Later in the morning, Shamira met us and we all headed to the Giraffe Center run by the African Fund for Endangered Wildlife Kenya. This is a delightful sanctuary aimed at providing conservation education for youth in Kenya. There is a tea house, gift shop, garden areas, and across the way there is a nature trail. The center is currently home to 9 giraffes, which you can view from the viewing deck. Inside you can learn more about animals on the continent and read all about giraffes, and outside on the deck you can feed giraffes. If you’re lucky you may even get a kiss!
I learned more about giraffes here than I ever knew possible, and they really are amazing animals. I highly recommend the Center!
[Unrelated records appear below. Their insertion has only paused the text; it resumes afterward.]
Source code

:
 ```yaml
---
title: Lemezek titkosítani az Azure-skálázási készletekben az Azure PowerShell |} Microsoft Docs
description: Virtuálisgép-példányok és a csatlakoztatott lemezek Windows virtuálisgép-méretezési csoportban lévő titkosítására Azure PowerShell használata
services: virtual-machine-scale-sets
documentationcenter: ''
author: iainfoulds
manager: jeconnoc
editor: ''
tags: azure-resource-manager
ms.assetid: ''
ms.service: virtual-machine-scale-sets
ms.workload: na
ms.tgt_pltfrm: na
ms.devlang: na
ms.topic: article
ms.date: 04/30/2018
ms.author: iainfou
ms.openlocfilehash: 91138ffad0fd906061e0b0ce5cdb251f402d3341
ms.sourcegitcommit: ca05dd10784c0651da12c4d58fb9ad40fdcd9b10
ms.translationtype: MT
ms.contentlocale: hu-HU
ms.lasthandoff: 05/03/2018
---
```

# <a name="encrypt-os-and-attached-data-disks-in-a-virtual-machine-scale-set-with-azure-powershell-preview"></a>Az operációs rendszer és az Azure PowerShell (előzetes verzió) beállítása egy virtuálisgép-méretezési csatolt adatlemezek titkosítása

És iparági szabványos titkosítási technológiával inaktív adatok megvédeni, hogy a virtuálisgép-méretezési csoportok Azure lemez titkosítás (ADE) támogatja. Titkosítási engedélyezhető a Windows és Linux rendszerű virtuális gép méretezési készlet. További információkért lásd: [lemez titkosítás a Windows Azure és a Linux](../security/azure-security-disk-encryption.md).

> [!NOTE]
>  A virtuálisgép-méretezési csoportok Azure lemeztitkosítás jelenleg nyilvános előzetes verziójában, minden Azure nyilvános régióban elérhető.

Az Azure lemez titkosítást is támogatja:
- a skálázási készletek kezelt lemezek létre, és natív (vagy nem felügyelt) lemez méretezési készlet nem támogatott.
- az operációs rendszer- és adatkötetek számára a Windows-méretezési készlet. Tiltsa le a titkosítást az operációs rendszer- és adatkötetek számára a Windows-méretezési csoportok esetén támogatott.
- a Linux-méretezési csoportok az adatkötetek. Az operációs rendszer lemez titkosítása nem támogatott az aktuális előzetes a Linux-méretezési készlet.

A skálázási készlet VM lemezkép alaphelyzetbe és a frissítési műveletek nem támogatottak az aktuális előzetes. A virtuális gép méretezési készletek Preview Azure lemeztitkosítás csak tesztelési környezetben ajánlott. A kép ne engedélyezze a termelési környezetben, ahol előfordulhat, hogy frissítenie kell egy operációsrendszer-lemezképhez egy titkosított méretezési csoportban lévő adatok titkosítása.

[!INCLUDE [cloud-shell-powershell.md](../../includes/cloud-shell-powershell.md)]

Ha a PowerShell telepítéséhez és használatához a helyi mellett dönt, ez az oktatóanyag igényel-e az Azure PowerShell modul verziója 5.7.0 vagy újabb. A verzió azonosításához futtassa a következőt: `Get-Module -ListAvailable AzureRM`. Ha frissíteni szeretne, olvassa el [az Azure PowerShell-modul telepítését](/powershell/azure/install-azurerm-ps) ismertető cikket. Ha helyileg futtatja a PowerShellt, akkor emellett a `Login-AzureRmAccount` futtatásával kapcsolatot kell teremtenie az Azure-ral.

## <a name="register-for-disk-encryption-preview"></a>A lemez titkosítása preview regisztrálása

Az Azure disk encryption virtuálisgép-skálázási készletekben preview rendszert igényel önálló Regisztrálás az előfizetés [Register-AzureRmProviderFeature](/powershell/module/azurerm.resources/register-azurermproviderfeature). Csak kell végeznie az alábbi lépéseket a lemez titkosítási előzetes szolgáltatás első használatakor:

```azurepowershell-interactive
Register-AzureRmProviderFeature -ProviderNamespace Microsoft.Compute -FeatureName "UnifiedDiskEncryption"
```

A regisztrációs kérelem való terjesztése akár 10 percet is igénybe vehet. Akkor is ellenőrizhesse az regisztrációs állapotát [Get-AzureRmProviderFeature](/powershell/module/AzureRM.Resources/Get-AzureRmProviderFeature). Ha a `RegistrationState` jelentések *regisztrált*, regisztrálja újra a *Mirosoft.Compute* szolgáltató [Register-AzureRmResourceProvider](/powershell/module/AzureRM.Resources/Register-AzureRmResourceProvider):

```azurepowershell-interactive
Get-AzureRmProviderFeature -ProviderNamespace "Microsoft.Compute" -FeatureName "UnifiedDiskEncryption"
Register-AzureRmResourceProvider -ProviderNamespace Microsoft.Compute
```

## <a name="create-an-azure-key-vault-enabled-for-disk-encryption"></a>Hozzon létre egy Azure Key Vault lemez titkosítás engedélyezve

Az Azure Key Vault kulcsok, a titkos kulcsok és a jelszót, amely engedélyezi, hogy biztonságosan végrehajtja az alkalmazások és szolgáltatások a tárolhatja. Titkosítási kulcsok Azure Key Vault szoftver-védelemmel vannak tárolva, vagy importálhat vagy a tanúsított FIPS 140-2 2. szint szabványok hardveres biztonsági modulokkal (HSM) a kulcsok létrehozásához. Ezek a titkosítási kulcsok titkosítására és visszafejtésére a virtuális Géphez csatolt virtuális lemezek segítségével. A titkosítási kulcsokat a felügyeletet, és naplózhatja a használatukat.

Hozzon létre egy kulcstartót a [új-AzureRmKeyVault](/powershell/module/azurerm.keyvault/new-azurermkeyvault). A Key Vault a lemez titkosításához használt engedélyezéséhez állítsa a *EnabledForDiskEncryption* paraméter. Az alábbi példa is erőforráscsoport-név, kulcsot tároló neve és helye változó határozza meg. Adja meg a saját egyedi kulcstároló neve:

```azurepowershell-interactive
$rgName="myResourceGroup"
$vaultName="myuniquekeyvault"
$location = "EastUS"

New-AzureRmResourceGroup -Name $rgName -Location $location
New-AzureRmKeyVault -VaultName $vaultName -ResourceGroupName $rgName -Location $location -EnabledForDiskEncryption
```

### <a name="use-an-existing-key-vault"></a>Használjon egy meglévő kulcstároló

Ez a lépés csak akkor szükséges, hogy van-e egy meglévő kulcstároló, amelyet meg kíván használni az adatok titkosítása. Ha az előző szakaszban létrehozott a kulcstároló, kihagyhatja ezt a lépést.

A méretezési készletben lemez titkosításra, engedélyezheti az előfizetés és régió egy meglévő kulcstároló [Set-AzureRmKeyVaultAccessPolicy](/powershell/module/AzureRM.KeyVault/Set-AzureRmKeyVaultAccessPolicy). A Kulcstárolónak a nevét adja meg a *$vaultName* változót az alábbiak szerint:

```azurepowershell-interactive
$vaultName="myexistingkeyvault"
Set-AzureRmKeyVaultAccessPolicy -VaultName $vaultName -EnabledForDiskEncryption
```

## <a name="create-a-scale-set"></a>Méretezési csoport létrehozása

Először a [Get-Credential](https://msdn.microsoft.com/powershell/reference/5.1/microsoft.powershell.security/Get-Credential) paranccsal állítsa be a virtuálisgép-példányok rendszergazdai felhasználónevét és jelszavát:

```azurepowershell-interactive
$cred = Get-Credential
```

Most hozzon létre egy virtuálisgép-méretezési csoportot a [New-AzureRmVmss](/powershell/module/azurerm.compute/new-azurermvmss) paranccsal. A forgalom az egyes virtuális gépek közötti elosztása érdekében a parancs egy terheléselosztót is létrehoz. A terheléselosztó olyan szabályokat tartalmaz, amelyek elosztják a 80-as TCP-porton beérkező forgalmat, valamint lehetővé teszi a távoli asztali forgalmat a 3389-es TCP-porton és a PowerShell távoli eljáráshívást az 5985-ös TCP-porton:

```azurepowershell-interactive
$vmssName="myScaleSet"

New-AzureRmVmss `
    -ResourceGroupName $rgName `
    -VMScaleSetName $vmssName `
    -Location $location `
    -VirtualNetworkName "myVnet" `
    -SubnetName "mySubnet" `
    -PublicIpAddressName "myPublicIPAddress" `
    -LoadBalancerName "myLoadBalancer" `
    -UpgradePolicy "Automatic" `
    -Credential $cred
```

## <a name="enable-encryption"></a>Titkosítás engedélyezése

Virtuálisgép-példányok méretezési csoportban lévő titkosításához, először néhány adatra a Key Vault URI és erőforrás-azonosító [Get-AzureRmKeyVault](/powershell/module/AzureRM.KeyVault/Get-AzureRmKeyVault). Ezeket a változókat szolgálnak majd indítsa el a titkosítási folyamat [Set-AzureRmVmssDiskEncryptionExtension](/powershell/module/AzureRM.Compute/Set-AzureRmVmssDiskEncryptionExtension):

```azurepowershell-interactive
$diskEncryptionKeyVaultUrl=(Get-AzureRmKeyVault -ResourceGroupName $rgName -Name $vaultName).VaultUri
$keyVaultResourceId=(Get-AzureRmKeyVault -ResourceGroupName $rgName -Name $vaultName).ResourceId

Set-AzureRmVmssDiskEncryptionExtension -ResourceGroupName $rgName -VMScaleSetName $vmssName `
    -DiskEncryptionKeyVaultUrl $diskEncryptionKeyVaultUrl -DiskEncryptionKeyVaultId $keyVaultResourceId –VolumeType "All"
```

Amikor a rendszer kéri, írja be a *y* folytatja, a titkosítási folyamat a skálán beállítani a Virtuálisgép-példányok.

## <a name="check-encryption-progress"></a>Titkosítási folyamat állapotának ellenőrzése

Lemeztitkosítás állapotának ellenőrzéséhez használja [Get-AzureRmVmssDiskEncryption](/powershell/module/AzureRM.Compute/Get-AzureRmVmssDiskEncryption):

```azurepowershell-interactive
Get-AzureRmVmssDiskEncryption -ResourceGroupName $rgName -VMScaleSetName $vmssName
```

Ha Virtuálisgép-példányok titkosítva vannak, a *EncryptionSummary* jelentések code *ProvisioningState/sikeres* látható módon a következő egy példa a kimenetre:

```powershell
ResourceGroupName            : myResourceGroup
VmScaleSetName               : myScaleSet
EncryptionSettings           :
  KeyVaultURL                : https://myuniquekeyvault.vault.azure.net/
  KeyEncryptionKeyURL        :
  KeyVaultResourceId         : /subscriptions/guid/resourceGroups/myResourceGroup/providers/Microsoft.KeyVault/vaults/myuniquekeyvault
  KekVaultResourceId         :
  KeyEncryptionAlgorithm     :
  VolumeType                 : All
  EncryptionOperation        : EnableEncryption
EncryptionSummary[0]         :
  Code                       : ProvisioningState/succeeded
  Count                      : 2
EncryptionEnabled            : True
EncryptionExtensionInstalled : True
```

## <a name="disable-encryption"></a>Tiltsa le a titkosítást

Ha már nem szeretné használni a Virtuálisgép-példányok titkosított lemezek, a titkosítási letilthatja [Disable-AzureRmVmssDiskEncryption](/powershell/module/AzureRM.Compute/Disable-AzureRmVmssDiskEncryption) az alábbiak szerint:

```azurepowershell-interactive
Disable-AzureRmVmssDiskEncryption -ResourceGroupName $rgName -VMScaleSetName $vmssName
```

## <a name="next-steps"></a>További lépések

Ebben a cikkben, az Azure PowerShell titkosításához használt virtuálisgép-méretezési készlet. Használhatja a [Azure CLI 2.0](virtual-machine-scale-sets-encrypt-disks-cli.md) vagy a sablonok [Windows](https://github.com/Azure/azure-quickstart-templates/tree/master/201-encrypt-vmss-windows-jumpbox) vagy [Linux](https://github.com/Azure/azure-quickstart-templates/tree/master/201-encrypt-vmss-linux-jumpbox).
After, we headed back to the Yaya Center to go to the very popular Maasai Market. Our eyes were met with beautiful arrays of colors of bracelets, necklaces, earrings, fabric, slippers, and more. We can get most everything back home in Zambia, but we were specifically looking for the very special Kenyan slippers. Mwansa and I spent a few hours in the market ogling at the trinkets and bargaining as we could. Then we rested in more coffee shops, realizing just how tired we really were.
In the evening, we headed to a delicious Ethiopian dinner. It was Mwansa’s first time trying Ethiopian food, and we mostly enjoyed people-watching as the restaurant filled, comparing what we had seen of Nairobi to Zambia. Shamira joined us for dinner, and we had the opportunity to catch up even more over the past year, since we had last seen each other.
Eventually we headed to the airport, and tucked ourselves in at the terminal for the next 4 hours of our layover. What I saw of Kenya, though through tourist eyes, was really great. I would love the opportunity to explore the country more, in more depth and detail. Though the 18-hour layover was very tiring and a lot, I would still definitely recommend it!